Several silent pipticks went by while they looked at each other. Tal was fascinated by the richness of Salomen’s dark brown eyes, which were not one shade but several, lightening toward the center, where a golden ring encircled each pupil. It was the sort of detail only a lover could see, and she reveled in having that right. As Salomen stared back at her, Tal wondered what details she was seeing.
“I’m going to miss you,” Salomen said. “I was thinking about that on the way home—how when you first arrived, I was counting the days until you’d take your irritating self and your entourage and get off my land. And now you’re leaving for three days and all I can think about is what a damn long time that is.”
“I’ve been thinking the same thing. I already missed you tonight; three days will be interminable. And on top of that, I feel guilty for leaving Hol-Opah right at the worst time.”
Salomen straightened and pulled away. “You must be joking. Hol-Opah is not your responsibility. Alsea is.”
“I know. But I made a promise.”
“You did not; you made a challenge.”
“True. But when I agreed to your counterchallenge, to me it was a promise.”
“Are all warriors as relentlessly hard on themselves as you?”
“Some of them, yes.”
“Warrior caste house meetings must be a jolly time for all, then.”
Tal laughed. “You’d be surprised. Someday I’ll have to take you as a guest.”
“Perhaps I should have done that tonight. You would have been a more convincing speaker than I.”
“I disagree. I’ve heard you speak many times; you’re very convincing. And in this instance I think a defense of my policies made more of an impact coming from you than they would have from me.”
Salomen sighed. “I don’t know if it made an impact at all.”
“Give it time. People often need to think about something before it really sinks in. I don’t expect my speaking tour to bring about instant results, but in a nineday the general opinion could be entirely different. In that same nineday, you may find your peers thinking differently as well.”
“I hope so. Of course,” Salomen added darkly, “none of this would be necessary if Darzen hadn’t been so jealous.
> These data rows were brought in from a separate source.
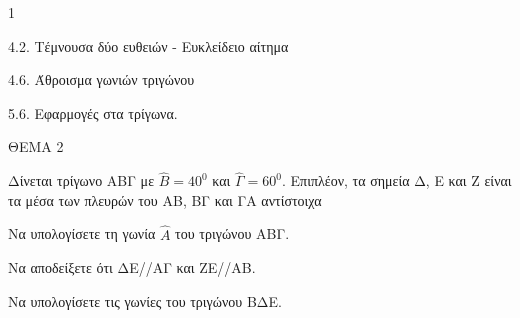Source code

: \begin{ylh}{1}
    \item 4.2. Τέμνουσα δύο ευθειών - Ευκλείδειο αίτημα
    \item 4.6. Άθροισμα γωνιών τριγώνου
    \item 5.6. Εφαρμογές στα τρίγωνα.
\end{ylh}

ΘΕΜΑ 2

Δίνεται τρίγωνο ΑΒΓ με $\widehat{Β} = 40^{0}$ και $\widehat{\Gamma} = 60^{0}$. Επιπλέον, τα σημεία Δ, Ε και Ζ είναι τα μέσα των πλευρών του ΑΒ, ΒΓ και ΓΑ αντίστοιχα

\begin{alist}
\item Να υπολογίσετε τη γωνία $\widehat{Α}$ του τριγώνου ΑΒΓ. 

\item Να αποδείξετε ότι ΔΕ//ΑΓ και ΖΕ//ΑΒ. 

\item Να υπολογίσετε τις γωνίες του τριγώνου ΒΔΕ. 


\begin{center}
\end{center}
\end{alist}
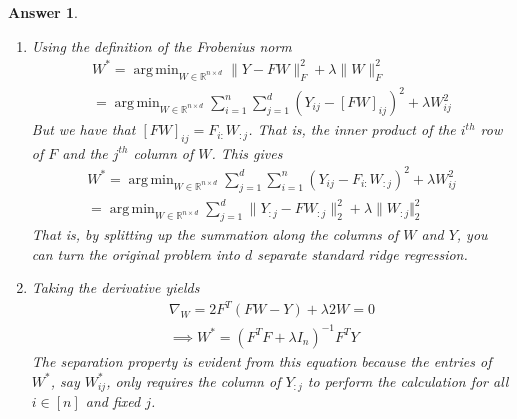 \documentclass[12pt]{article}
\DeclareMathOperator*{\argmin}{arg\,min}
\theoremstyle{colon}
\newtheorem*{answer}{Answer}
\begin{document}
\begin{answer}
  \

  \begin{enumerate}[label=\alph*)]
    \item Using the definition of the Frobenius norm
      \begin{gather*}
        W^* = \argmin_{W \in \mathbb{R}^{n \times d}} \lVert Y - FW \rVert_F^2 + \lambda \lVert W \rVert_F^2 \\
        = \argmin_{W \in \mathbb{R}^{n \times d}} \sum_{i = 1}^n \sum_{j = 1}^d (Y_{ij} - [FW]_{ij})^2 + \lambda W_{ij}^2
      \end{gather*}
      But we have that $[FW]_{ij} = F_{i:} W_{:j}$. That is, the inner product of the $i^{th}$ row of $F$ and the $j^{th}$ column of $W$. This gives
      \begin{gather*}
        W^* = \argmin_{W \in \mathbb{R}^{n \times d}} \sum_{j = 1}^d \sum_{i = 1}^n (Y_{ij} - F_{i:} W_{:j})^2 + \lambda W_{ij}^2 \\
        = \argmin_{W \in \mathbb{R}^{n \times d}} \sum_{j = 1}^d \lVert Y_{:j} - FW_{:j} \rVert_2^2 + \lambda \lVert W_{:j} \Vert_2^2
      \end{gather*}
      That is, by splitting up the summation along the columns of $W$ and $Y$, you can turn the original problem into $d$ separate standard ridge regression.

    \item Taking the derivative yields
      \begin{gather*}
        \nabla_W = 2 F^T (FW - Y) + \lambda 2 W = 0 \\
        \implies W^* = (F^TF + \lambda I_n)^{-1} F^T Y
      \end{gather*}
      The separation property is evident from this equation because the entries of $W^*$, say $W_{ij}^*$, only requires the column of $Y_{:j}$ to perform the calculation for all $i \in [n]$ and fixed $j$.
  \end{enumerate}
\end{answer}

\clearpage
\end{document}
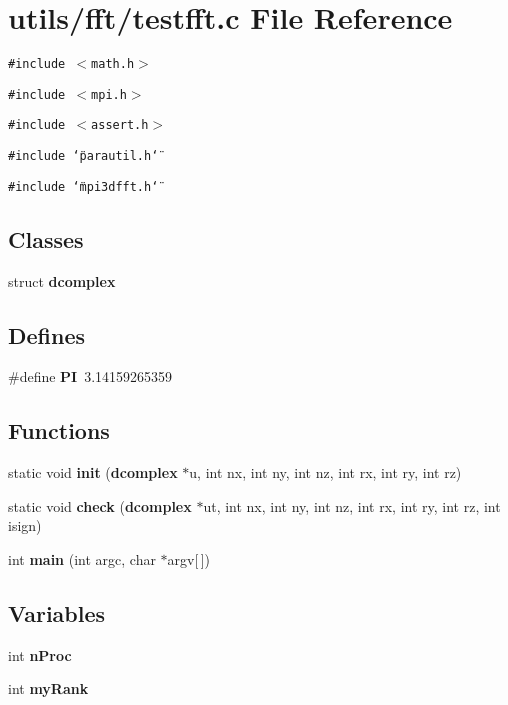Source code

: \section{utils/fft/testfft.c File Reference}
\label{testfft_8c}
{\tt \#include $<$math.h$>$}\par
{\tt \#include $<$mpi.h$>$}\par
{\tt \#include $<$assert.h$>$}\par
{\tt \#include \char`\"{}parautil.h\char`\"{}}\par
{\tt \#include \char`\"{}mpi3dfft.h\char`\"{}}\par
\subsection*{Classes}
\begin{CompactItemize}
\item 
struct {\bf dcomplex}
\end{CompactItemize}
\subsection*{Defines}
\begin{CompactItemize}
\item 
\#define {\bf PI}~3.14159265359
\end{CompactItemize}
\subsection*{Functions}
\begin{CompactItemize}
\item 
static void {\bf init} ({\bf dcomplex} $\ast$u, int nx, int ny, int nz, int rx, int ry, int rz)
\item 
static void {\bf check} ({\bf dcomplex} $\ast$ut, int nx, int ny, int nz, int rx, int ry, int rz, int isign)
\item 
int {\bf main} (int argc, char $\ast$argv[$\,$])
\end{CompactItemize}
\subsection*{Variables}
\begin{CompactItemize}
\item 
int {\bf n\-Proc}
\item 
int {\bf my\-Rank}
\end{CompactItemize}


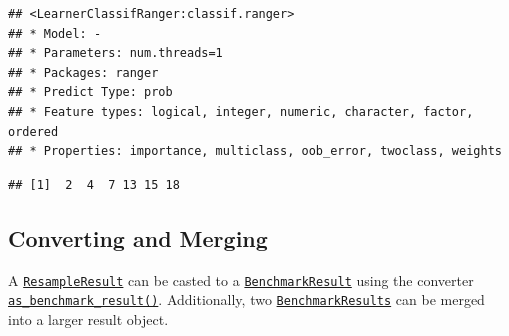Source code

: \documentclass[
]{scrbook}
\newenvironment{Shaded}{\begin{snugshade}}{\end{snugshade}}
\newcommand{\CommentTok}[1]{\textcolor[rgb]{0.56,0.35,0.01}{\textit{#1}}}
\newcommand{\FunctionTok}[1]{\textcolor[rgb]{0.00,0.00,0.00}{#1}}
\newcommand{\NormalTok}[1]{#1}
\newcommand{\OtherTok}[1]{\textcolor[rgb]{0.56,0.35,0.01}{#1}}
\newcommand{\SpecialCharTok}[1]{\textcolor[rgb]{0.00,0.00,0.00}{#1}}
\newcommand{\StringTok}[1]{\textcolor[rgb]{0.31,0.60,0.02}{#1}}
\renewenvironment{Shaded} {\begin{snugshade}\small} {\end{snugshade}}
\begin{document}
\begin{verbatim}
## <LearnerClassifRanger:classif.ranger>
## * Model: -
## * Parameters: num.threads=1
## * Packages: ranger
## * Predict Type: prob
## * Feature types: logical, integer, numeric, character, factor, ordered
## * Properties: importance, multiclass, oob_error, twoclass, weights
\end{verbatim}

\begin{Shaded}
\end{Shaded}

\begin{verbatim}
## [1]  2  4  7 13 15 18
\end{verbatim}

\hypertarget{converting-and-merging}{%
\subsection{Converting and Merging}\label{converting-and-merging}}

A \href{https://mlr3.mlr-org.com/reference/ResampleResult.html}{\texttt{ResampleResult}} can be casted to a \href{https://mlr3.mlr-org.com/reference/BenchmarkResult.html}{\texttt{BenchmarkResult}} using the converter \href{https://mlr3.mlr-org.com/reference/as_benchmark_result.html}{\texttt{as\_benchmark\_result()}}.
Additionally, two \href{https://mlr3.mlr-org.com/reference/BenchmarkResult.html}{\texttt{BenchmarkResults}} can be merged into a larger result object.

\begin{Shaded}
\end{Shaded}
\end{document}
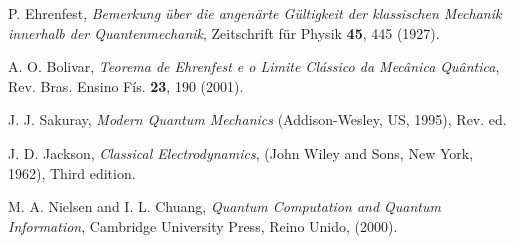 \documentclass[twocolumn]{rbef}
\newcommand{\1}{\mathbbm{1}}
\begin{document}
\begin{thebibliography}{99}
 P. Ehrenfest, \textit{Bemerkung über die angenärte
    Gültigkeit der klassischen Mechanik innerhalb der Quantenmechanik},
  Zeitschrift für Physik \textbf{45}, 445 (1927).

 A. O. Bolivar, \textit{Teorema de Ehrenfest e o Limite
    Clássico da Mecânica Quântica}, Rev. Bras. Ensino Fís. \textbf{23},
  190 (2001).

 J. J. Sakuray, \textit{Modern Quantum Mechanics}
  (Addison-Wesley, US, 1995), Rev. ed.

 J. D. Jackson, \textit{Classical Electrodynamics},
  (John Wiley and Sons, New York, 1962), Third edition.

 M. A. Nielsen and I. L. Chuang, \textit{Quantum
    Computation and Quantum Information}, Cambridge University Press,
  Reino Unido, (2000).

\end{thebibliography}
\end{document}
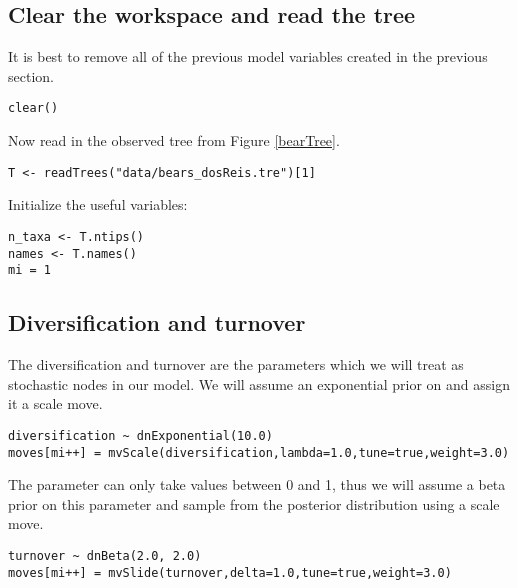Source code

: \subsection{Clear the workspace and read the tree}

It is best to remove all of the previous model variables created in the previous section.
{\tt \begin{snugshade*}
\begin{lstlisting}
clear()
\end{lstlisting}
\end{snugshade*}}

Now read in the observed tree from Figure \ref{bearTree}. 
{\tt \begin{snugshade*}
\begin{lstlisting}
T <- readTrees("data/bears_dosReis.tre")[1]
\end{lstlisting}
\end{snugshade*}}

Initialize the useful variables:
{\tt \begin{snugshade*}
\begin{lstlisting}
n_taxa <- T.ntips()
names <- T.names()
mi = 1 
\end{lstlisting}
\end{snugshade*}}

\subsection{Diversification and turnover}

The diversification and turnover are the parameters which we will treat as stochastic nodes in our model. 
We will assume an exponential prior on  and assign it a scale move.
{\tt \begin{snugshade*}
\begin{lstlisting}
diversification ~ dnExponential(10.0) 
moves[mi++] = mvScale(diversification,lambda=1.0,tune=true,weight=3.0) 
\end{lstlisting}
\end{snugshade*}}

The  parameter can only take values between 0 and 1, thus we will assume a beta prior on this parameter and sample from the posterior distribution using a scale move.
{\tt \begin{snugshade*}
\begin{lstlisting}
turnover ~ dnBeta(2.0, 2.0) 
moves[mi++] = mvSlide(turnover,delta=1.0,tune=true,weight=3.0)
\end{lstlisting}
\end{snugshade*}}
If I ever meet that woman, she would be wise to walk the other way.”
“Darzen wasn’t jealous. She was angry.”
“You may be a highly trained empath, but when it comes to yourself, you don’t always see clearly. She was jealous of your title.”
“I assume you plan to explain your reasoning for this rather interesting conclusion.”
“Of course.” Salomen pulled away, bringing her legs up on the cushion and resting her back against the opposite wall of the window seat. “Ah. Better.”
Tal watched in some bemusement. “Is this going to take so long that you have to get comfortable for it?”
Salomen ignored her. “We’ll begin with point one. When your relationship began, she thought you were merely a Lancer’s Guard. A respectable rank for a warrior, to be sure, but otherwise not too challenging for a highly placed economist who advises the second-largest city council in the world. You were of a manageable intellect and rank, or so she thought.”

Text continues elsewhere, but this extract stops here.